Materials provided START
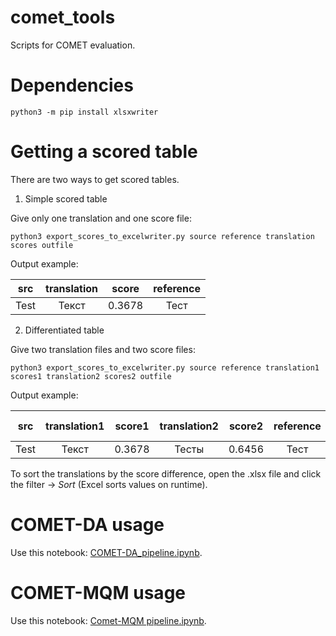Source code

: # comet_tools

Scripts for COMET evaluation. 

# Dependencies

```python3 -m pip install xlsxwriter```

# Getting a scored table

There are two ways to get scored tables.

1. Simple scored table

Give only one translation and one score file:

```python3 export_scores_to_excelwriter.py source reference translation scores outfile```

Output example:

|  src | translation |  score | reference |
|:----:|:-----------:|:------:|:---------:|
| Test | Текст       | 0.3678 | Тест      |

2. Differentiated table

Give two translation files and two score files:

```python3 export_scores_to_excelwriter.py source reference translation1 scores1 translation2 scores2 outfile```

Output example:

|  src | translation1 | score1 | translation2 | score2 | reference | score2-score1 |
|:----:|:------------:|:------:|:------------:|:------:|:---------:|---------------|
| Test | Текст        | 0.3678 | Тесты        | 0.6456 | Тест      | 0,2778        |

To sort the translations by the score difference, open the .xlsx file and click the filter -> _Sort_ (Excel sorts values on runtime).

# COMET-DA usage

Use this notebook: [COMET-DA_pipeline.ipynb]().

# COMET-MQM usage

Use this notebook: [Comet-MQM pipeline.ipynb](https://colab.research.google.com/drive/15AmOsMPxcyhpSjq3xbB58GAdQolfPGKF#scrollTo=lyk2ag-o3--o).
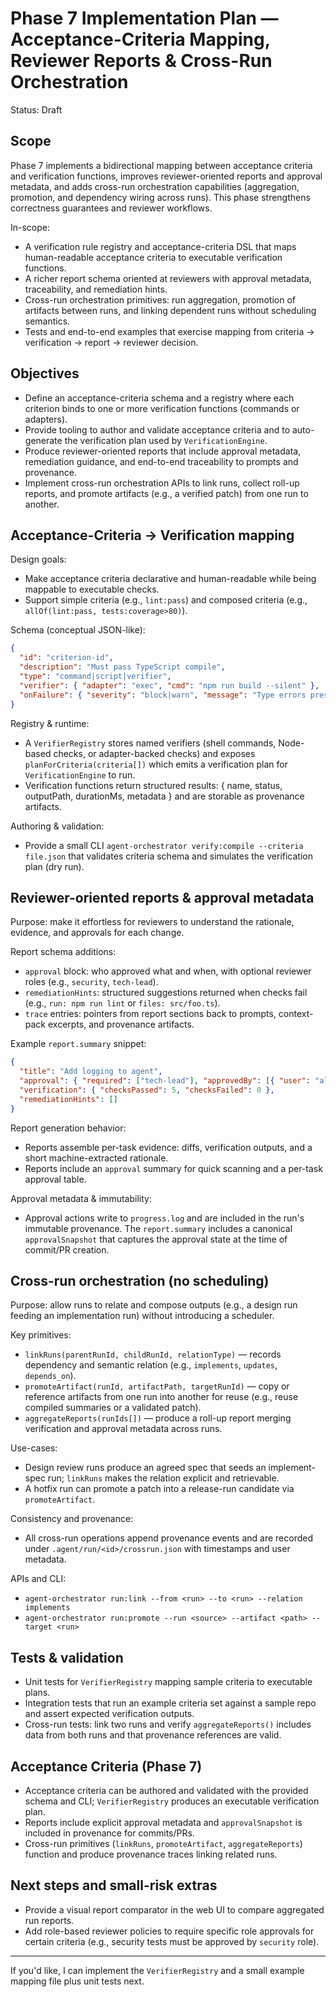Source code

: # Phase 7 Implementation Plan — Acceptance-Criteria Mapping, Reviewer Reports & Cross-Run Orchestration

Status: Draft

## Scope

Phase 7 implements a bidirectional mapping between acceptance criteria and verification functions, improves reviewer-oriented reports and approval metadata, and adds cross-run orchestration capabilities (aggregation, promotion, and dependency wiring across runs). This phase strengthens correctness guarantees and reviewer workflows.

In-scope:

- A verification rule registry and acceptance-criteria DSL that maps human-readable acceptance criteria to executable verification functions.
- A richer report schema oriented at reviewers with approval metadata, traceability, and remediation hints.
- Cross-run orchestration primitives: run aggregation, promotion of artifacts between runs, and linking dependent runs without scheduling semantics.
- Tests and end-to-end examples that exercise mapping from criteria → verification → report → reviewer decision.

## Objectives

- Define an acceptance-criteria schema and a registry where each criterion binds to one or more verification functions (commands or adapters).
- Provide tooling to author and validate acceptance criteria and to auto-generate the verification plan used by `VerificationEngine`.
- Produce reviewer-oriented reports that include approval metadata, remediation guidance, and end-to-end traceability to prompts and provenance.
- Implement cross-run orchestration APIs to link runs, collect roll-up reports, and promote artifacts (e.g., a verified patch) from one run to another.

## Acceptance-Criteria → Verification mapping

Design goals:

- Make acceptance criteria declarative and human-readable while being mappable to executable checks.
- Support simple criteria (e.g., `lint:pass`) and composed criteria (e.g., `allOf(lint:pass, tests:coverage>80)`).

Schema (conceptual JSON-like):

```json
{
  "id": "criterion-id",
  "description": "Must pass TypeScript compile",
  "type": "command|script|verifier",
  "verifier": { "adapter": "exec", "cmd": "npm run build --silent" },
  "onFailure": { "severity": "block|warn", "message": "Type errors present" }
}
```

Registry & runtime:

- A `VerifierRegistry` stores named verifiers (shell commands, Node-based checks, or adapter-backed checks) and exposes `planForCriteria(criteria[])` which emits a verification plan for `VerificationEngine` to run.
- Verification functions return structured results: { name, status, outputPath, durationMs, metadata } and are storable as provenance artifacts.

Authoring & validation:

- Provide a small CLI `agent-orchestrator verify:compile --criteria file.json` that validates criteria schema and simulates the verification plan (dry run).

## Reviewer-oriented reports & approval metadata

Purpose: make it effortless for reviewers to understand the rationale, evidence, and approvals for each change.

Report schema additions:

- `approval` block: who approved what and when, with optional reviewer roles (e.g., `security`, `tech-lead`).
- `remediationHints`: structured suggestions returned when checks fail (e.g., `run: npm run lint` or `files: src/foo.ts`).
- `trace` entries: pointers from report sections back to prompts, context-pack excerpts, and provenance artifacts.

Example `report.summary` snippet:

```json
{
  "title": "Add logging to agent",
  "approval": { "required": ["tech-lead"], "approvedBy": [{ "user": "alice", "role": "tech-lead", "at": "..." }] },
  "verification": { "checksPassed": 5, "checksFailed": 0 },
  "remediationHints": []
}
```

Report generation behavior:

- Reports assemble per-task evidence: diffs, verification outputs, and a short machine-extracted rationale.
- Reports include an `approval` summary for quick scanning and a per-task approval table.

Approval metadata & immutability:

- Approval actions write to `progress.log` and are included in the run's immutable provenance. The `report.summary` includes a canonical `approvalSnapshot` that captures the approval state at the time of commit/PR creation.

## Cross-run orchestration (no scheduling)

Purpose: allow runs to relate and compose outputs (e.g., a design run feeding an implementation run) without introducing a scheduler.

Key primitives:

- `linkRuns(parentRunId, childRunId, relationType)` — records dependency and semantic relation (e.g., `implements`, `updates`, `depends_on`).
- `promoteArtifact(runId, artifactPath, targetRunId)` — copy or reference artifacts from one run into another for reuse (e.g., reuse compiled summaries or a validated patch).
- `aggregateReports(runIds[])` — produce a roll-up report merging verification and approval metadata across runs.

Use-cases:

- Design review runs produce an agreed spec that seeds an implement-spec run; `linkRuns` makes the relation explicit and retrievable.
- A hotfix run can promote a patch into a release-run candidate via `promoteArtifact`.

Consistency and provenance:

- All cross-run operations append provenance events and are recorded under `.agent/run/<id>/crossrun.json` with timestamps and user metadata.

APIs and CLI:

- `agent-orchestrator run:link --from <run> --to <run> --relation implements`
- `agent-orchestrator run:promote --run <source> --artifact <path> --target <run>`

## Tests & validation

- Unit tests for `VerifierRegistry` mapping sample criteria to executable plans.
- Integration tests that run an example criteria set against a sample repo and assert expected verification outputs.
- Cross-run tests: link two runs and verify `aggregateReports()` includes data from both runs and that provenance references are valid.

## Acceptance Criteria (Phase 7)

- Acceptance criteria can be authored and validated with the provided schema and CLI; `VerifierRegistry` produces an executable verification plan.
- Reports include explicit approval metadata and `approvalSnapshot` is included in provenance for commits/PRs.
- Cross-run primitives (`linkRuns`, `promoteArtifact`, `aggregateReports`) function and produce provenance traces linking related runs.

## Next steps and small-risk extras

- Provide a visual report comparator in the web UI to compare aggregated run reports.
- Add role-based reviewer policies to require specific role approvals for certain criteria (e.g., security tests must be approved by `security` role).

---

If you'd like, I can implement the `VerifierRegistry` and a small example mapping file plus unit tests next.
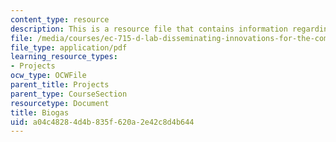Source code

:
 ```yaml
---
content_type: resource
description: This is a resource file that contains information regarding biogas.
file: /media/courses/ec-715-d-lab-disseminating-innovations-for-the-common-good-spring-2007/a04c48284d4b835f620a2e42c8d4b644_MITEC_715S07_biogas.pdf
file_type: application/pdf
learning_resource_types:
- Projects
ocw_type: OCWFile
parent_title: Projects
parent_type: CourseSection
resourcetype: Document
title: Biogas
uid: a04c4828-4d4b-835f-620a-2e42c8d4b644
---
```


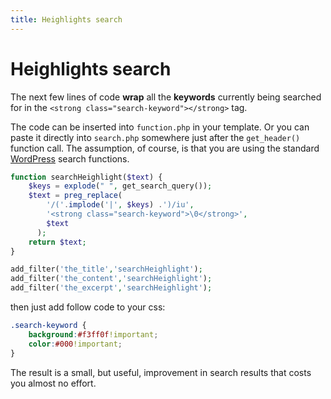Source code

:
```yaml
---
title: Heighlights search
---
```

# Heighlights search

The next few lines of code **wrap** all the **keywords** currently being searched for in the `<strong class="search-keyword"></strong>` tag.

The code can be inserted into `function.php` in your template. Or you can paste it directly into `search.php` somewhere just after the `get_header()` function call. The assumption, of course, is that you are using the
standard [WordPress](http://codex.wordpress.org/Function_Reference/get_search_form) search functions.

```php 
function searchHeighlight($text) {
    $keys = explode(" ", get_search_query());
    $text = preg_replace(
	    '/('.implode('|', $keys) .')/iu',
	    '<strong class="search-keyword">\0</strong>',
	    $text
	  );
    return $text;
}

add_filter('the_title','searchHeighlight');
add_filter('the_content','searchHeighlight');
add_filter('the_excerpt','searchHeighlight');
```

then just add follow code to your css:

```css
.search-keyword {
	background:#f3ff0f!important;
	color:#000!important;
}
```

The result is a small, but useful, improvement in search results that costs you almost no effort.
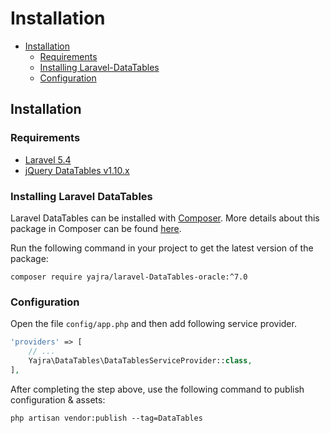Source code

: # Installation

- [Installation](#installation)
	- [Requirements](#requirements)
    - [Installing Laravel-DataTables](#installing-laravel-DataTables-oracle)
    - [Configuration](#configuration)

<a name="installation"></a>
## Installation

<a name="requirements"></a>
### Requirements

- [Laravel 5.4](https://github.com/laravel/framework)
- [jQuery DataTables v1.10.x](http://DataTables.net/)

<a name="installing-laravel-DataTables-oracle"></a>
### Installing Laravel DataTables

Laravel DataTables can be installed with [Composer](http://getcomposer.org/doc/00-intro.md). More details about this package in Composer can be found [here](https://packagist.org/packages/yajra/laravel-DataTables-oracle).

Run the following command in your project to get the latest version of the package:

```
composer require yajra/laravel-DataTables-oracle:^7.0
```

<a name="configuration"></a>
### Configuration

Open the file ```config/app.php``` and then add following service provider.

```php
'providers' => [
    // ...
    Yajra\DataTables\DataTablesServiceProvider::class,
],
```

After completing the step above, use the following command to publish configuration & assets:

```
php artisan vendor:publish --tag=DataTables
```

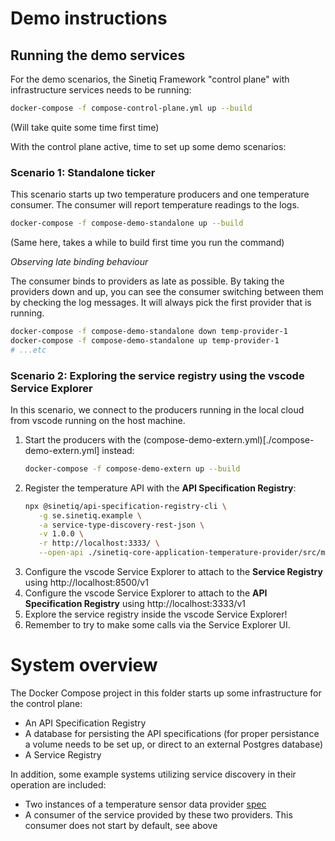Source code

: # Demo instructions
## Running the demo services
For the demo scenarios, the Sinetiq Framework "control plane" with infrastructure services needs to be running:
```bash
docker-compose -f compose-control-plane.yml up --build
```
(Will take quite some time first time)

With the control plane active, time to set up some demo scenarios:
### Scenario 1: Standalone ticker
This scenario starts up two temperature producers and one temperature consumer.
The consumer will report temperature readings to the logs.
```bash
docker-compose -f compose-demo-standalone up --build
```
(Same here, takes a while to build first time you run the command)

_Observing late binding behaviour_

The consumer binds to providers as late as possible. By taking the providers down and up,
you can see the consumer switching between them by checking the log messages. It will always pick the first provider that is running.
```bash
docker-compose -f compose-demo-standalone down temp-provider-1
docker-compose -f compose-demo-standalone up temp-provider-1
# ...etc
```

### Scenario 2: Exploring the service registry using the vscode Service Explorer
In this scenario, we connect to the producers running in the local cloud from vscode running on the host machine.
1. Start the producers with the (compose-demo-extern.yml)[./compose-demo-extern.yml] instead:
    ```bash
    docker-compose -f compose-demo-extern up --build
    ```
2. Register the temperature API with the **API Specification Registry**:
   ```bash
   npx @sinetiq/api-specification-registry-cli \
      -g se.sinetiq.example \
      -a service-type-discovery-rest-json \
      -v 1.0.0 \
      -r http://localhost:3333/ \
      --open-api ./sinetiq-core-application-temperature-provider/src/main/resources/openapi.yaml

   ```
3. Configure the vscode Service Explorer to attach to the **Service Registry** using http://localhost:8500/v1
4. Configure the vscode Service Explorer to attach to the **API Specification Registry** using http://localhost:3333/v1
5. Explore the service registry inside the vscode Service Explorer!
6. Remember to try to make some calls via the Service Explorer UI.

# System overview
The Docker Compose project in this folder starts up some infrastructure for the control plane:
* An API Specification Registry
* A database for persisting the API specifications (for proper persistance a volume needs to be set up,
  or direct to an external Postgres database)
* A Service Registry

In addition, some example systems utilizing service discovery in their operation are included:
* Two instances of a temperature sensor data provider [spec](sinetiq-core-application-temperature-provider/src/main/resources/openapi.yaml)
* A consumer of the service provided by these two providers. This consumer does not start by default, see above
Materials provided END
■ Work request
Work through the entries above and report the number of lines that include "first", with nothing else.

■ Expected answer
3